La scène change, les dieux font volte-face, et l'enfer se montre dans toute sa laideur et toute son horreur; il faudrait placer dans ce cadre la parodie de la pièce de Charles-Quint avant qu'elle eût paru. Soyez sûre que ce motif, bien mis en œuvre, ferait courir tout Paris et en même temps prescrirait avantageusement contre la démence ignorante, arrogante, antinationale de nos littérateurs actuels.» (À la même, mars 1830).

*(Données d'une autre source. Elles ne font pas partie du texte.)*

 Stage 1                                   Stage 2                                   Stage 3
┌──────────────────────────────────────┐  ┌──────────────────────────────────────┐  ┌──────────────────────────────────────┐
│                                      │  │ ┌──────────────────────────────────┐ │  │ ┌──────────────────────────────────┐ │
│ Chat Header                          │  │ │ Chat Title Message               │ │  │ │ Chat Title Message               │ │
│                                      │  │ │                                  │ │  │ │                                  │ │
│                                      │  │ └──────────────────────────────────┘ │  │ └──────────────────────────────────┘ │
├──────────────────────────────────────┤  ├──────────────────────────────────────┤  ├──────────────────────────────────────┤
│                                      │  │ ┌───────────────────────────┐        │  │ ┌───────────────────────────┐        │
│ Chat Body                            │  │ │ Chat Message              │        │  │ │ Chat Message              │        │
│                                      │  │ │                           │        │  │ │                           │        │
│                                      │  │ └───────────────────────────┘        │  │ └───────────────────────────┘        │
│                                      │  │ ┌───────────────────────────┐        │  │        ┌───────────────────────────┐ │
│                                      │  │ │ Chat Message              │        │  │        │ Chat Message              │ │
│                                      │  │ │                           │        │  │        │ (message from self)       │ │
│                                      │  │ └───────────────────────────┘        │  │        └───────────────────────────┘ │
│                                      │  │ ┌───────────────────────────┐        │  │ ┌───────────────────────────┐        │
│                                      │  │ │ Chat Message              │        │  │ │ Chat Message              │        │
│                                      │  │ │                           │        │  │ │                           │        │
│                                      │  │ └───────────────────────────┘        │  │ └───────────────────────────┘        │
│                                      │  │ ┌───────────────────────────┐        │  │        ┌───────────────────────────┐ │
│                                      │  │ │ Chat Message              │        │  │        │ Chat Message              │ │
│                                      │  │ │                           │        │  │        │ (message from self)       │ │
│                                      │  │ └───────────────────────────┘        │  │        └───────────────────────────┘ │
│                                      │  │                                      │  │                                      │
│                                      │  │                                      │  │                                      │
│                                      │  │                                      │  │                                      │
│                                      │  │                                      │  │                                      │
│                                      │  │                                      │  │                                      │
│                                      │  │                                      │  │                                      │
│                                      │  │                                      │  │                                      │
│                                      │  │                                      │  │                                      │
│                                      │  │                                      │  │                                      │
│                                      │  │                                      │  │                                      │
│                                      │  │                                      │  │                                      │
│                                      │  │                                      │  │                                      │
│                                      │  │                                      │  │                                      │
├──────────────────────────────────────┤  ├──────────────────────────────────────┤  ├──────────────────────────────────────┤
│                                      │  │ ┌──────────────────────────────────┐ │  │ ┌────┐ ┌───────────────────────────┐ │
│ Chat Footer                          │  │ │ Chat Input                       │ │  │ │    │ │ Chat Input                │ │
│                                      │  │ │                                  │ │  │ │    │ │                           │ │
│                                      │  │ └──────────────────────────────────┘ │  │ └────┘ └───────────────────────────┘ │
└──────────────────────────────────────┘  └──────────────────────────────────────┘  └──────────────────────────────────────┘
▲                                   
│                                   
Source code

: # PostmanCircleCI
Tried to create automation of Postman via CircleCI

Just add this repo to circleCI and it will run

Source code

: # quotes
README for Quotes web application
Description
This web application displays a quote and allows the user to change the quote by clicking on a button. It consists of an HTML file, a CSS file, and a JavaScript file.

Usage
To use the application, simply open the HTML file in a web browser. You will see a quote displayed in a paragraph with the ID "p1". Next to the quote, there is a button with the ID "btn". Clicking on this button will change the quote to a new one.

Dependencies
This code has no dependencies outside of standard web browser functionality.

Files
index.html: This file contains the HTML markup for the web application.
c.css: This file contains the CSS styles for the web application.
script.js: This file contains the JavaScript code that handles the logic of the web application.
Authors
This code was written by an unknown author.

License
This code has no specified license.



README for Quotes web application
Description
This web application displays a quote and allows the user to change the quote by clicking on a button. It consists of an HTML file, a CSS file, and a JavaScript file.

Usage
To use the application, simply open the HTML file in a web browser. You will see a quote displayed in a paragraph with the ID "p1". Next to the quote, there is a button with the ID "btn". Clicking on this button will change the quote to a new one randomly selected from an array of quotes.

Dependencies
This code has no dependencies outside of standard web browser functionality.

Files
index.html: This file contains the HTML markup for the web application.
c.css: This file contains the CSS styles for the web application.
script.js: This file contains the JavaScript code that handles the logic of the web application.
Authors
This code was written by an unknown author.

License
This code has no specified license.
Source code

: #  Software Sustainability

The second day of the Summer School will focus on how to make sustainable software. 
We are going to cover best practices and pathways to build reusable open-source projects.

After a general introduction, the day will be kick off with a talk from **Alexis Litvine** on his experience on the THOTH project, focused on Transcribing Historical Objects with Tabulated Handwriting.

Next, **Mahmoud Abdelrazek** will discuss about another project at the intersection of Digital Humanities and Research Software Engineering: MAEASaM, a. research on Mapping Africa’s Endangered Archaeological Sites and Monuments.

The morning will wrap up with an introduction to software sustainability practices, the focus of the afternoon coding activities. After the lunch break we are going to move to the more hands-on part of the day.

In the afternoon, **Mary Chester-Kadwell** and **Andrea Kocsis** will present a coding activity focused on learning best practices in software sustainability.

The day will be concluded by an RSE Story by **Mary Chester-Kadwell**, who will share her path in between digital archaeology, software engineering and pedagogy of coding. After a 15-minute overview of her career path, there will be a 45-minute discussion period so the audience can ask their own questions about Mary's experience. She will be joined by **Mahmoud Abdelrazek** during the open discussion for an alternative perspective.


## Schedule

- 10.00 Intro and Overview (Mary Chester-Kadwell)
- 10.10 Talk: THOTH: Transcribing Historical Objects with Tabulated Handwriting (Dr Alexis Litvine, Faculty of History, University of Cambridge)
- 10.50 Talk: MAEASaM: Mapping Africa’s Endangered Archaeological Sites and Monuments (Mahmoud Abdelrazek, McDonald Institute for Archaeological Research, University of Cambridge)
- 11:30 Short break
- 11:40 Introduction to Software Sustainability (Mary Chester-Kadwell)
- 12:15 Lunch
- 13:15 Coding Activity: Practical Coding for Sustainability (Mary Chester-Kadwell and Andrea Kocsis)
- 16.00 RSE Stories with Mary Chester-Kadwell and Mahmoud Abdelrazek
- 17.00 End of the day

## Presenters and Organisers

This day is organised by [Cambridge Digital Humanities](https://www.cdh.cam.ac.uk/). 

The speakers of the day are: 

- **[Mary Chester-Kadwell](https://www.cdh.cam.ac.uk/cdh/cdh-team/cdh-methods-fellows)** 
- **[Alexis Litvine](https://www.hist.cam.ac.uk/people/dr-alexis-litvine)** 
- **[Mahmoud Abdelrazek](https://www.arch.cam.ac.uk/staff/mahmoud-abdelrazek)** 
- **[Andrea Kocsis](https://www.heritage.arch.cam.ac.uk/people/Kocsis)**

Cependant, ce jugement apparemment implacable se nuance, et l’on pourrait parler d’un romantique réticent et indépendant :
« Je suis éclectique, et partisan du beau partout où je le trouve. Il y a du romantique dans Racine et du classique dans Shakespeare, et Mme de Staël a bêtifié notre siècle en lui apprenant à distinguer ce qui ne doit pas l'être. […] Quant à moi, j'aime beaucoup la poésie romantique mais je déteste, jusqu'à présent du moins, les hommes romantiques. Leurs intrigues, leur esprit de coterie, leur orgueil, leurs prétentions mal fondées au génie, leurs innovations qui ne sont que des imitations impudentes, tout cela me dégoûte de leur école, ce qui n'empêche pas qu'en même temps nos classiques ne m'ennuient. J'aime quelques odes de Mr Hugo, surtout les premières, et j'aime plus que tous les autres Français modernes Mr de Lamartine, qui n'a pas un talent varié, mais qui a une grande puissance de coloris, véritable attribut du poète. » (À Mme de Varnhagen, 2 mai 1830).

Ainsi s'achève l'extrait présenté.